In the March 26 bipartisan memo, the senators identify themselves as the lead authors of the Museum and Library Services Act (MLSA) of 2018, signed into law during the first Trump Administration, and “remind the Administration of its obligation to faithfully execute the provisions of the law as authorized.” Russell Vought, director of the Office of Management and Budget, was copied on the letter.

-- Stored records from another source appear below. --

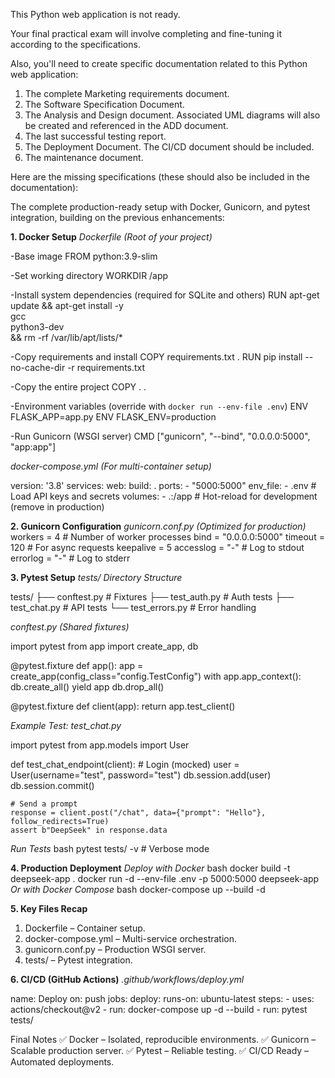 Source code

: This Python web application is not ready.

Your final practical exam will involve completing and fine-tuning it according to the specifications.

Also, you'll need to create specific documentation related to this Python web application:
1. The complete Marketing requirements document.
2. The Software Specification Document.
3. The Analysis and Design document. Associated UML diagrams will also be created and referenced in the ADD document.
4. The last successful testing report.
5. The Deployment Document. The CI/CD document should be included.
6. The maintenance document.

Here are the missing specifications (these should also be included in the documentation):

The complete production-ready setup with Docker, Gunicorn, and pytest integration, building on the previous enhancements:

**1. Docker Setup**
_Dockerfile (Root of your project)_

-Base image
FROM python:3.9-slim

-Set working directory
WORKDIR /app

-Install system dependencies (required for SQLite and others)
RUN apt-get update && apt-get install -y \
    gcc \
    python3-dev \
    && rm -rf /var/lib/apt/lists/*

-Copy requirements and install
COPY requirements.txt .
RUN pip install --no-cache-dir -r requirements.txt

-Copy the entire project
COPY . .

-Environment variables (override with `docker run --env-file .env`)
ENV FLASK_APP=app.py
ENV FLASK_ENV=production

-Run Gunicorn (WSGI server)
CMD ["gunicorn", "--bind", "0.0.0.0:5000", "app:app"]

_docker-compose.yml (For multi-container setup)_

version: '3.8'
services:
  web:
    build: .
    ports:
      - "5000:5000"
    env_file:
      - .env  # Load API keys and secrets
    volumes:
      - .:/app  # Hot-reload for development (remove in production)
      
**2. Gunicorn Configuration**
_gunicorn.conf.py (Optimized for production)_
workers = 4  # Number of worker processes
bind = "0.0.0.0:5000"
timeout = 120  # For async requests
keepalive = 5
accesslog = "-"  # Log to stdout
errorlog = "-"   # Log to stderr

**3. Pytest Setup**
_tests/ Directory Structure_

tests/
├── conftest.py      # Fixtures
├── test_auth.py     # Auth tests
├── test_chat.py     # API tests
└── test_errors.py   # Error handling

_conftest.py (Shared fixtures)_

import pytest
from app import create_app, db

@pytest.fixture
def app():
    app = create_app(config_class="config.TestConfig")
    with app.app_context():
        db.create_all()
        yield app
        db.drop_all()

@pytest.fixture
def client(app):
    return app.test_client()
    
_Example Test: test_chat.py_

import pytest
from app.models import User

def test_chat_endpoint(client):
    # Login (mocked)
    user = User(username="test", password="test")
    db.session.add(user)
    db.session.commit()

    # Send a prompt
    response = client.post("/chat", data={"prompt": "Hello"}, follow_redirects=True)
    assert b"DeepSeek" in response.data
    
_Run Tests_
bash
pytest tests/ -v  # Verbose mode

**4. Production Deployment**
_Deploy with Docker_
bash
docker build -t deepseek-app .
docker run -d --env-file .env -p 5000:5000 deepseek-app
_Or with Docker Compose_
bash
docker-compose up --build -d

**5. Key Files Recap**
1. Dockerfile – Container setup.
2. docker-compose.yml – Multi-service orchestration.
3. gunicorn.conf.py – Production WSGI server.
4. tests/ – Pytest integration.

**6. CI/CD (GitHub Actions)**
_.github/workflows/deploy.yml_

name: Deploy
on: push
jobs:
  deploy:
    runs-on: ubuntu-latest
    steps:
      - uses: actions/checkout@v2
      - run: docker-compose up -d --build
      - run: pytest tests/
      
Final Notes
✅ Docker – Isolated, reproducible environments.
✅ Gunicorn – Scalable production server.
✅ Pytest – Reliable testing.
✅ CI/CD Ready – Automated deployments.


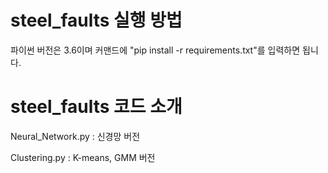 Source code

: # steel_faults 실행 방법
파이썬 버전은 3.6이며
커맨드에 "pip install -r requirements.txt"를 입력하면 됩니다.

# steel_faults 코드 소개

Neural_Network.py : 신경망 버전

Clustering.py : K-means, GMM 버전
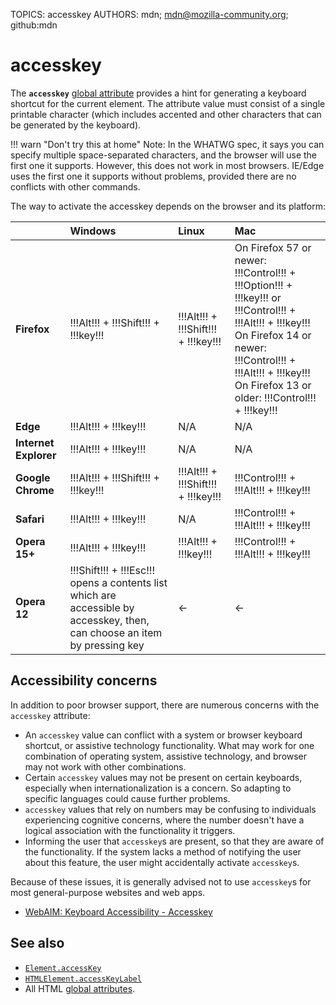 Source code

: TOPICS: accesskey
AUTHORS: mdn; mdn@mozilla-community.org; github:mdn

# accesskey

The **`accesskey`** [global attribute](/en/webfrontend/HTML_Global_Attribute)
provides a hint for generating a keyboard shortcut for the current element. The attribute value must
consist of a single printable character (which includes accented and other characters that can be
generated by the keyboard).

!!! warn "Don't try this at home"
    Note: In the WHATWG spec, it says you can specify multiple space-separated characters, and the
    browser will use the first one it supports. However, this does not work in most browsers. IE/Edge
    uses the first one it supports without problems, provided there are no conflicts with other commands.

The way to activate the accesskey depends on the browser and its platform:

|  | Windows | Linux | Mac |
| :-- | :-- | :-- | :-- |
| **Firefox** | !!!Alt!!! + !!!Shift!!! + !!!key!!! | !!!Alt!!! + !!!Shift!!! + !!!key!!! | On Firefox 57 or newer: !!!Control!!! + !!!Option!!! + !!!key!!! or !!!Control!!! + !!!Alt!!! + !!!key!!!<br>On Firefox 14 or newer: !!!Control!!! + !!!Alt!!! + !!!key!!!<br>On Firefox 13 or older: !!!Control!!! + !!!key!!!
| **Edge** | !!!Alt!!! + !!!key!!! | N/A | N/A |
| **Internet Explorer** | !!!Alt!!! + !!!key!!! | N/A | N/A |
| **Google Chrome** | !!!Alt!!! + !!!Shift!!! + !!!key!!! | !!!Alt!!! + !!!Shift!!! + !!!key!!! | !!!Control!!! + !!!Alt!!! + !!!key!!!
| **Safari** | !!!Alt!!! + !!!key!!! | N/A | !!!Control!!! + !!!Alt!!! + !!!key!!!
| **Opera 15+** | !!!Alt!!! + !!!key!!! | !!!Alt!!! + !!!key!!! | !!!Control!!! + !!!Alt!!! + !!!key!!!
| **Opera 12** | !!!Shift!!! + !!!Esc!!! opens a contents list which are accessible by accesskey, then, can choose an item by pressing key | <- | <- |

## Accessibility concerns

In addition to poor browser support, there are numerous concerns with the `accesskey` attribute:

- An `accesskey` value can conflict with a system or browser keyboard shortcut, or assistive technology
functionality. What may work for one combination of operating system, assistive technology, and
browser may not work with other combinations.
- Certain `accesskey` values may not be present on certain keyboards, especially when
internationalization is a concern. So adapting to specific languages could cause further problems.
- `accesskey` values that rely on numbers may be confusing to individuals experiencing cognitive
concerns, where the number doesn't have a logical association with the functionality it triggers.
- Informing the user that `accesskey`s are present, so that they are aware of the functionality. If
the system lacks a method of notifying the user about this feature, the user might accidentally
activate `accesskey`s.

Because of these issues, it is generally advised not to use `accesskey`s for most general-purpose
websites and web apps.

- [WebAIM: Keyboard Accessibility - Accesskey](https://webaim.org/techniques/keyboard/accesskey#spec)

## See also

- [`Element.accessKey`](/en/webfrontend/Element.accessKey)
- [`HTMLElement.accessKeyLabel`](/en/webfrontend/HTMLElement.accessKeyLabel)
- All HTML [global attributes](/en/webfrontend/HTML_Global_Attribute).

Noting that Congress appropriated $294.8 million for IMLS in fiscal year 2024, the senators provided a breakdown of how these 2024 funds were allotted. Of the total amount, more than $211 million was directed toward libraries and $83.7 million toward museums. The letter notes that “IMLS grants enable libraries to develop services in every community throughout the nation,” while calling museums “drivers of local economic development” that “support more than 700,000 jobs and contribute $50 billion annually to the U.S. economy.”
The senators also asserted that IMLS funding should be renewed in accordance with statutory requirements. “We expect that the Administration will implement the Full-Year Continuing Appropriations and Extensions Act of 2025 in a manner consistent with these allocations enacted in Fiscal Year 2024,” they said in the letter. “We also expect that the Administration will allow the IMLS to engage with and support both libraries and museums as Congress intended and as authorized in the MLSA.”
The American Library Association applauded the senators’ defense of federal funding for the IMLS, with a press announcement connected to their Show Up #ForOurLibraries advocacy campaign. ALA president Cindy Hohl thanked the four senators “for acting on a conviction that the vast majority of Americans share: libraries are indispensable to their communities.”
John Chrastka, executive director of advocacy organization EveryLibrary, told PW he's "glad to see Congress stepping up to its oversight role" and focusing on the IMLS's statutory obligations to its state partners. But he tempered his optimism: "I'm not done waiting for the other shoe to drop."